Pain pills are a bigger problem than marijuana
As more states, including Louisiana, start discussing the pros and cons of legalizing marijuana for medicinal and/or recreational purposes, those against the idea are loudly crying that marijuana is the cause of this country’s drug problem, acting as the “gateway” drug.
Those people do not realize how easy it is to obtain prescription painkillers, which are slowly claiming more and more lives, and leading survivors down a path to even harder drugs.
In fact, federal drug officials said Tuesday that painkillers could be the gateway drug for most heroin users – and opiates and marijuana are two very different things.
The Center for Disease Control reports that there has been a 20 percent increase in overdose deaths involving prescription painkillers since 2006. In 2010, there were over 16,000 drug poisoning deaths involving the pills, and 3,000 heroin deaths as well.
The White House Office of National Drug Control Policy reported that most heroin users seem to get their start via prescription pain drugs. That’s because the prescriptions and heroin have a lot in common.

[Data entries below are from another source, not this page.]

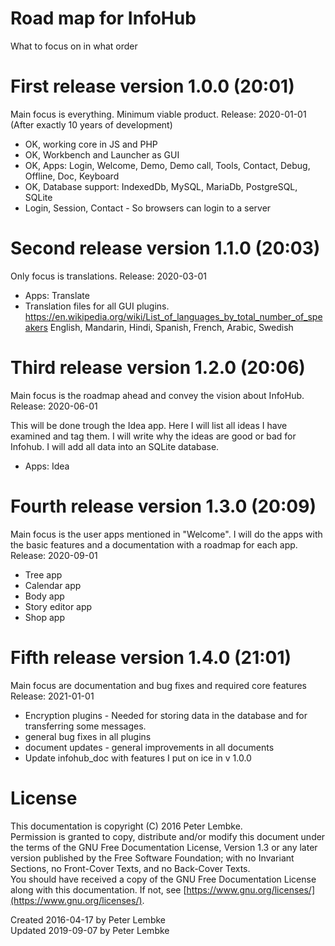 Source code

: # Road map for InfoHub
What to focus on in what order

# First release version 1.0.0 (20:01)
Main focus is everything. Minimum viable product.
Release: 2020-01-01 (After exactly 10 years of development)

* OK, working core in JS and PHP
* OK, Workbench and Launcher as GUI
* OK, Apps: Login, Welcome, Demo, Demo call, Tools, Contact, Debug, Offline, Doc, Keyboard
* OK, Database support: IndexedDb, MySQL, MariaDb, PostgreSQL, SQLite   
* Login, Session, Contact - So browsers can login to a server

# Second release version 1.1.0 (20:03)
Only focus is translations.
Release: 2020-03-01

* Apps: Translate
* Translation files for all GUI plugins.
    https://en.wikipedia.org/wiki/List_of_languages_by_total_number_of_speakers
    English, Mandarin, Hindi, Spanish, French, Arabic, Swedish

# Third release version 1.2.0 (20:06)
Main focus is the roadmap ahead and convey the vision about InfoHub.
Release: 2020-06-01

This will be done trough the Idea app. Here I will list all ideas I have examined and tag them.
I will write why the ideas are good or bad for Infohub.
I will add all data into an SQLite database. 

* Apps: Idea

# Fourth release version 1.3.0 (20:09)
Main focus is the user apps mentioned in "Welcome". I will do the apps with the basic features and a documentation with a roadmap for each app.
Release: 2020-09-01

* Tree app
* Calendar app
* Body app
* Story editor app
* Shop app

# Fifth release version 1.4.0 (21:01)
Main focus are documentation and bug fixes and required core features
Release: 2021-01-01
 
* Encryption plugins - Needed for storing data in the database and for transferring some messages.
* general bug fixes in all plugins
* document updates - general improvements in all documents
* Update infohub_doc with features I put on ice in v 1.0.0
  
# License
This documentation is copyright (C) 2016 Peter Lembke.  
Permission is granted to copy, distribute and/or modify this document under the terms of the GNU Free Documentation License, Version 1.3 or any later version published by the Free Software Foundation; with no Invariant Sections, no Front-Cover Texts, and no Back-Cover Texts.  
You should have received a copy of the GNU Free Documentation License along with this documentation. If not, see [https://www.gnu.org/licenses/](https://www.gnu.org/licenses/).  

Created 2016-04-17 by Peter Lembke  
Updated 2019-09-07 by Peter Lembke  
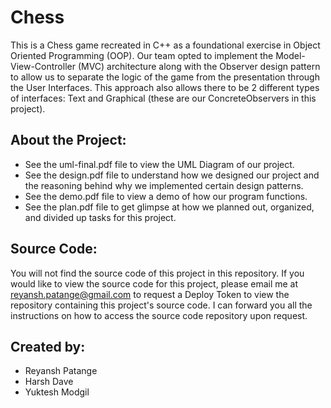 # Chess
This is a Chess game recreated in C++ as a foundational exercise in Object Oriented Programming (OOP). Our team opted to implement the Model-View-Controller (MVC) architecture along with the Observer design pattern to allow us to separate the logic of the game from the presentation through the User Interfaces. This approach also allows there to be 2 different types of interfaces: Text and Graphical (these are our ConcreteObservers in this project).

## About the Project:
- See the uml-final.pdf file to view the UML Diagram of our project.
- See the design.pdf file to understand how we designed our project and the reasoning behind why we implemented certain design patterns.
- See the demo.pdf file to view a demo of how our program functions.
- See the plan.pdf file to get glimpse at how we planned out, organized, and divided up tasks for this project.

## Source Code:
You will not find the source code of this project in this repository. If you would like to view the source code for this project, please email me at [reyansh.patange@gmail.com](mailto:reyansh.patange@gmail.com) to request a Deploy Token to view the repository containing this project's source code. I can forward you all the instructions on how to access the source code repository upon request.

## Created by:
- Reyansh Patange
- Harsh Dave
- Yuktesh Modgil
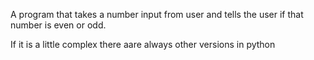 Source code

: A program that takes a number input from user and tells the user if that number is even or odd.

If it is a little complex there aare always other versions in python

Opioid prescription painkillers have the same effect on the brain and body as heroin does – causing physical addiction. Overdoses most often send victims into a coma, slowing heartbeat and breathing to the point of death. Though only four percent of the prescription painkiller crowd is heading toward heroin, heroin use is on the rise. In 2002, 122,000 people used heroin. The number rose to 272,000 in 2012.
In fact, overdoses have become so common, the White House is pressing state and local authorities to equip first responders with a drug called naloxone, which can reverse the effects of an opioid overdose.

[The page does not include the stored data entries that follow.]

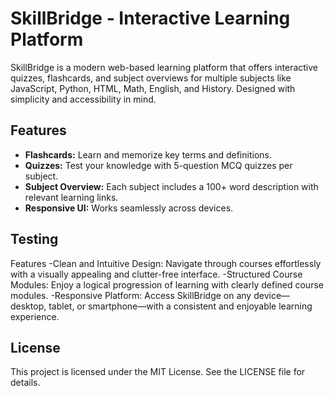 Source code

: # SkillBridge - Interactive Learning Platform

SkillBridge is a modern web-based learning platform that offers interactive quizzes, flashcards, and subject overviews for multiple subjects like JavaScript, Python, HTML, Math, English, and History. Designed with simplicity and accessibility in mind.

##  Features

-  **Flashcards:** Learn and memorize key terms and definitions.
-  **Quizzes:** Test your knowledge with 5-question MCQ quizzes per subject.
-  **Subject Overview:** Each subject includes a 100+ word description with relevant learning links.
-  **Responsive UI:** Works seamlessly across devices.

## Testing

Features
-Clean and Intuitive Design: 
 Navigate through courses effortlessly with a visually appealing and clutter-free interface.
-Structured Course Modules: 
 Enjoy a logical progression of learning with clearly defined course modules.
-Responsive Platform: 
 Access SkillBridge on any device—desktop, tablet, or smartphone—with a consistent and enjoyable learning experience.



## License

This project is licensed under the MIT License. See the LICENSE file for details. 

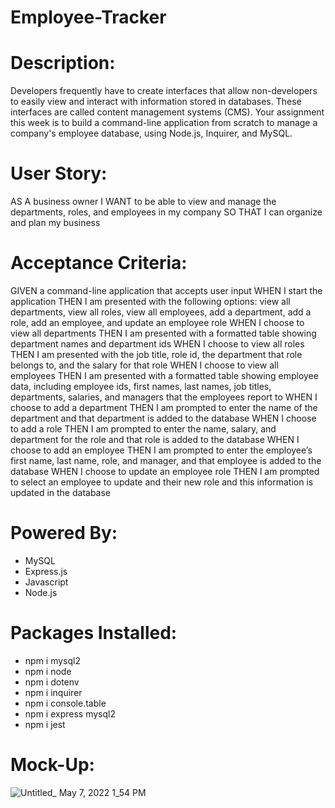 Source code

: # Employee-Tracker

# Description:
Developers frequently have to create interfaces that allow non-developers to easily view and interact with information stored in databases. These interfaces are called content management systems (CMS). Your assignment this week is to build a command-line application from scratch to manage a company's employee database, using Node.js, Inquirer, and MySQL.

# User Story:
AS A business owner
I WANT to be able to view and manage the departments, roles, and employees in my company
SO THAT I can organize and plan my business

# Acceptance Criteria:
GIVEN a command-line application that accepts user input
WHEN I start the application
THEN I am presented with the following options: view all departments, view all roles, view all employees, add a department, add a role, add an employee, and update an employee role
WHEN I choose to view all departments
THEN I am presented with a formatted table showing department names and department ids
WHEN I choose to view all roles
THEN I am presented with the job title, role id, the department that role belongs to, and the salary for that role
WHEN I choose to view all employees
THEN I am presented with a formatted table showing employee data, including employee ids, first names, last names, job titles, departments, salaries, and managers that the employees report to
WHEN I choose to add a department
THEN I am prompted to enter the name of the department and that department is added to the database
WHEN I choose to add a role
THEN I am prompted to enter the name, salary, and department for the role and that role is added to the database
WHEN I choose to add an employee
THEN I am prompted to enter the employee’s first name, last name, role, and manager, and that employee is added to the database
WHEN I choose to update an employee role
THEN I am prompted to select an employee to update and their new role and this information is updated in the database

# Powered By:
* MySQL
* Express.js
* Javascript
* Node.js

# Packages Installed:
* npm i mysql2
* npm i node
* npm i dotenv
* npm i inquirer
* npm i console.table
* npm i express mysql2
* npm i jest

# Mock-Up:
![Untitled_ May 7, 2022 1_54 PM](https://user-images.githubusercontent.com/86209350/167266897-32f90256-df46-49cc-81ed-f2b36f0cce94.gif)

While locals might think heroin is not easily obtainable in Jeff Davis and Acadia parishes, its alternative is. It is relatively easy to go into an emergency room or doctor’s office and complain of non-existent pains then walk out with a prescription. “Doctor shopping” in major cities is as easy as taking candy from a baby, because many pain management clinics make their money off of addicts.
And even if a person cannot obtain a prescription, pills are easily found on the streets. Consider Monday’s arrest of a Jennings man who was found to be in possession of 77 Roxicodone tablets, commonly referred to among users as “roxies.” Roxies are one of the most powerful prescription painkillers available in tablet form. In fact, roxies are such a hot commodity that police estimate the pills sell for anywhere from $30-$40 a piece on the street. Highly addictive, roxie users seldom take one without going back for more.
People might fear marijuana legalization, but they should fear what is already legal and creating and claiming more addicts each day.